* [SOURCE MATERIAL]:
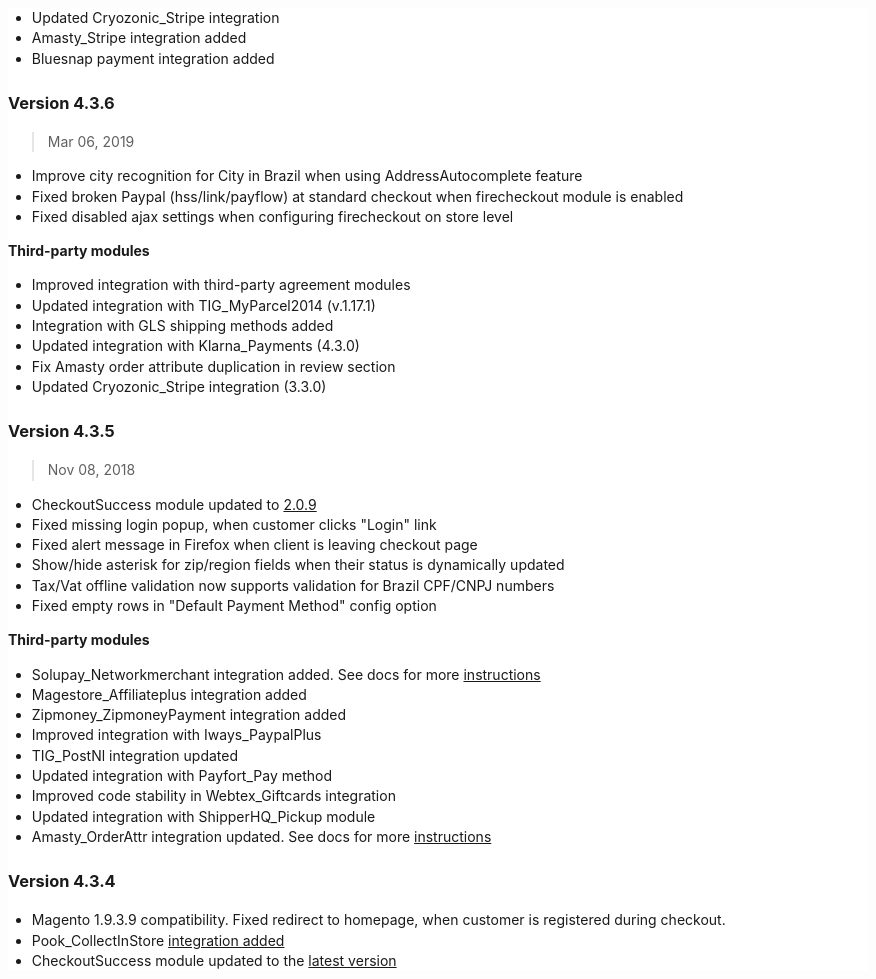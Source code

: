  -  Updated Cryozonic_Stripe integration
 -  Amasty_Stripe integration added
 -  Bluesnap payment integration added

### Version 4.3.6

> Mar 06, 2019

 -  Improve city recognition for City in Brazil when using AddressAutocomplete feature
 -  Fixed broken Paypal (hss/link/payflow) at standard checkout when firecheckout module is enabled
 -  Fixed disabled ajax settings when configuring firecheckout on store level

**Third-party modules**

 -  Improved integration with third-party agreement modules
 -  Updated integration with TIG_MyParcel2014 (v.1.17.1)
 -  Integration with GLS shipping methods added
 -  Updated integration with Klarna_Payments (4.3.0)
 -  Fix Amasty order attribute duplication in review section
 -  Updated Cryozonic_Stripe integration (3.3.0)

### Version 4.3.5

> Nov 08, 2018

 -  CheckoutSuccess module updated to [2.0.9](/m1/extensions/checkout-success/changelog/#version-209)
 -  Fixed missing login popup, when customer clicks "Login" link
 -  Fixed alert message in Firefox when client is leaving checkout page
 -  Show/hide asterisk for zip/region fields when their status is dynamically updated
 -  Tax/Vat offline validation now supports validation for Brazil CPF/CNPJ numbers
 -  Fixed empty rows in "Default Payment Method" config option

**Third-party modules**

 -  Solupay_Networkmerchant integration added. See docs for more [instructions](/m1/extensions/firecheckout/supported-modules/solupay-networkmerchant/)
 -  Magestore_Affiliateplus integration added
 -  Zipmoney_ZipmoneyPayment integration added
 -  Improved integration with Iways_PaypalPlus
 -  TIG_PostNl integration updated
 -  Updated integration with Payfort_Pay method
 -  Improved code stability in Webtex_Giftcards integration
 -  Updated integration with ShipperHQ_Pickup module
 -  Amasty_OrderAttr integration updated. See docs for more [instructions](/m1/extensions/firecheckout/supported-modules/amasty-orderattr/)

### Version 4.3.4

 -  Magento 1.9.3.9 compatibility. Fixed redirect to homepage, when customer is
    registered during checkout.
 -  Pook_CollectInStore [integration added](/m1/extensions/firecheckout/supported-modules/pook-collectinstore/)
 -  CheckoutSuccess module updated to the [latest version](/m1/extensions/checkout-success/changelog/#version-208)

* [PROBLEM REQUIREMENTS]:
The line above containing "Nov 08, 2018", the line containing "leaving checkout page", and every line between them are to be transcribed exactly; no other line is wanted.

* [RESPONSE FOR THIS EXERCISE]:
> Nov 08, 2018

 -  CheckoutSuccess module updated to [2.0.9](/m1/extensions/checkout-success/changelog/#version-209)
 -  Fixed missing login popup, when customer clicks "Login" link
 -  Fixed alert message in Firefox when client is leaving checkout page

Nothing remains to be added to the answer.